Peer Reviewed Chapter
Chapter Name : Comparative Analysis of Image Segmentation Methods from Thresholding and Clustering to Convolutional Neural Networks

Author Name : Kishor M. Dhole, Rajesh K. Parate

Copyright: © 2024 | Pages: 31

DOI: 10.71443/9788197933660-05

Received: 21/07/2024 Accepted: 21/09/2024 Published: 30/10/2024

Abstract

This chapter provides a comprehensive analysis of contemporary image segmentation techniques, emphasizing the transition from traditional methods to advanced deep learning approaches. It delves into the fundamental principles of segmentation, including thresholding, clustering, and edge-based methods, while highlighting their strengths and limitations.

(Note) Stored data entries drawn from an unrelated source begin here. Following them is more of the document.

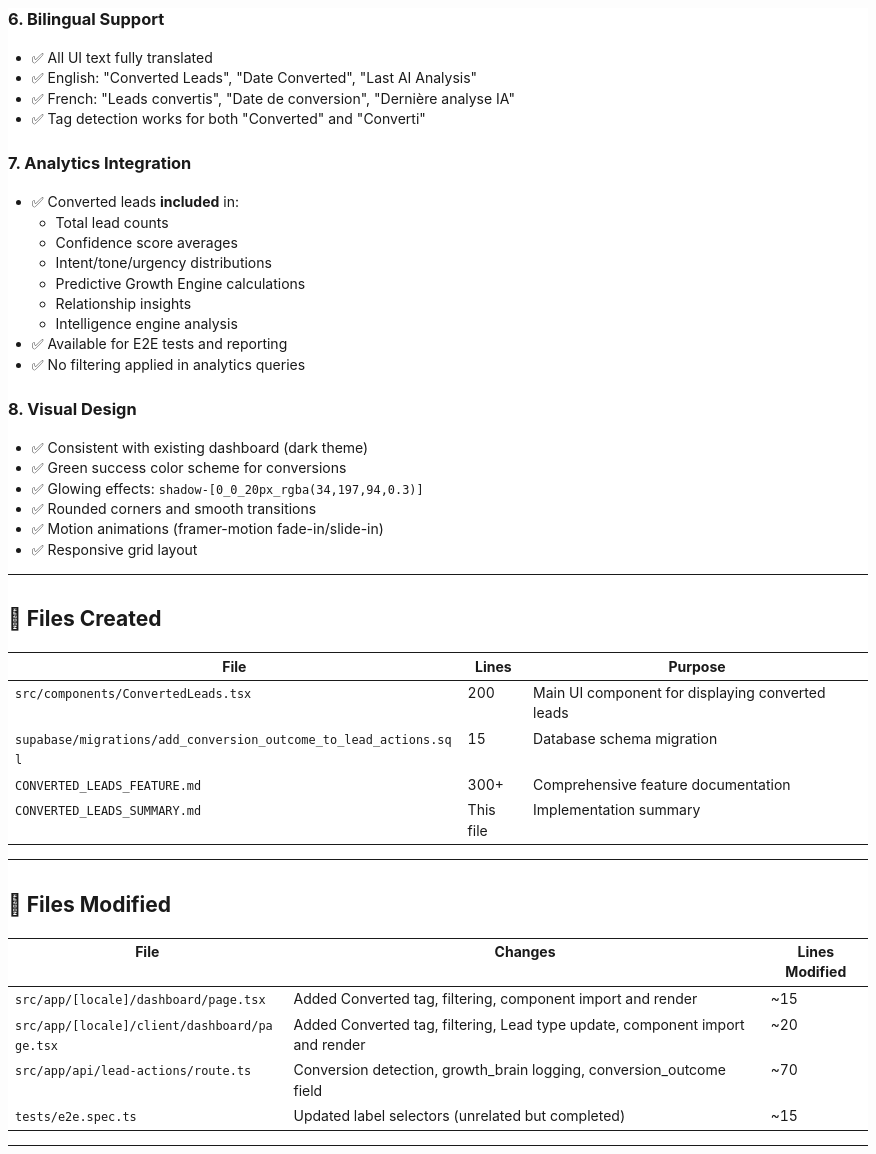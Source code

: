 ### **6. Bilingual Support**
- ✅ All UI text fully translated
- ✅ English: "Converted Leads", "Date Converted", "Last AI Analysis"
- ✅ French: "Leads convertis", "Date de conversion", "Dernière analyse IA"
- ✅ Tag detection works for both "Converted" and "Converti"

### **7. Analytics Integration**
- ✅ Converted leads **included** in:
  - Total lead counts
  - Confidence score averages
  - Intent/tone/urgency distributions
  - Predictive Growth Engine calculations
  - Relationship insights
  - Intelligence engine analysis
- ✅ Available for E2E tests and reporting
- ✅ No filtering applied in analytics queries

### **8. Visual Design**
- ✅ Consistent with existing dashboard (dark theme)
- ✅ Green success color scheme for conversions
- ✅ Glowing effects: `shadow-[0_0_20px_rgba(34,197,94,0.3)]`
- ✅ Rounded corners and smooth transitions
- ✅ Motion animations (framer-motion fade-in/slide-in)
- ✅ Responsive grid layout

---

## 📁 Files Created

| File | Lines | Purpose |
|------|-------|---------|
| `src/components/ConvertedLeads.tsx` | 200 | Main UI component for displaying converted leads |
| `supabase/migrations/add_conversion_outcome_to_lead_actions.sql` | 15 | Database schema migration |
| `CONVERTED_LEADS_FEATURE.md` | 300+ | Comprehensive feature documentation |
| `CONVERTED_LEADS_SUMMARY.md` | This file | Implementation summary |

---

## 📝 Files Modified

| File | Changes | Lines Modified |
|------|---------|----------------|
| `src/app/[locale]/dashboard/page.tsx` | Added Converted tag, filtering, component import and render | ~15 |
| `src/app/[locale]/client/dashboard/page.tsx` | Added Converted tag, filtering, Lead type update, component import and render | ~20 |
| `src/app/api/lead-actions/route.ts` | Conversion detection, growth_brain logging, conversion_outcome field | ~70 |
| `tests/e2e.spec.ts` | Updated label selectors (unrelated but completed) | ~15 |

---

A significant focus was placed on the application of Generative Adversarial Networks (GANs) in image segmentation, showcasing their ability to generate high-quality segmentation masks and improve accuracy in complex imaging tasks. Furthermore, the chapter explores the role of spectral clustering and graph-based techniques in enhancing segmentation performance through structural analysis of pixel relationships. By addressing current challenges and research gaps within the field, this chapter aims to pave the way for future advancements in image segmentation methodologies. The findings underscore the importance of selecting appropriate segmentation strategies tailored to specific applications, ultimately contributing to enhanced image analysis in various domains.

Introduction

Image segmentation was a fundamental task in the field of computer vision and image processing, aiming to partition an image into meaningful regions or segments [1]. This process plays a critical role in various applications, such as medical imaging, object detection, and autonomous driving [2]. By delineating objects or regions within an image, segmentation facilitates more advanced analysis and interpretation, allowing for enhanced decision-making and automation [3,4,5]. The evolution of image segmentation techniques has seen a significant shift from traditional methods, such as thresholding and clustering, to more sophisticated approaches that leverage the power of deep learning and neural networks [6]. This chapter aims to provide an in-depth exploration of these techniques, emphasizing their principles, applications, and effectiveness in modern image analysis [7].

Traditional image segmentation methods have long relied on heuristics and manual interventions to delineate objects within images [8]. Techniques such as thresholding apply pixel intensity values to classify regions based on predetermined thresholds, while clustering methods like K-means segment images by grouping similar pixels based on feature similarity [9-11]. These approaches, although effective in certain contexts, often struggle with complex images that exhibit variations in lighting, texture, or occlusion [12]. The limitations of traditional methods have spurred interest in developing more robust segmentation techniques capable of handling diverse and challenging datasets, which has led to the adoption of advanced computational strategies [13-15].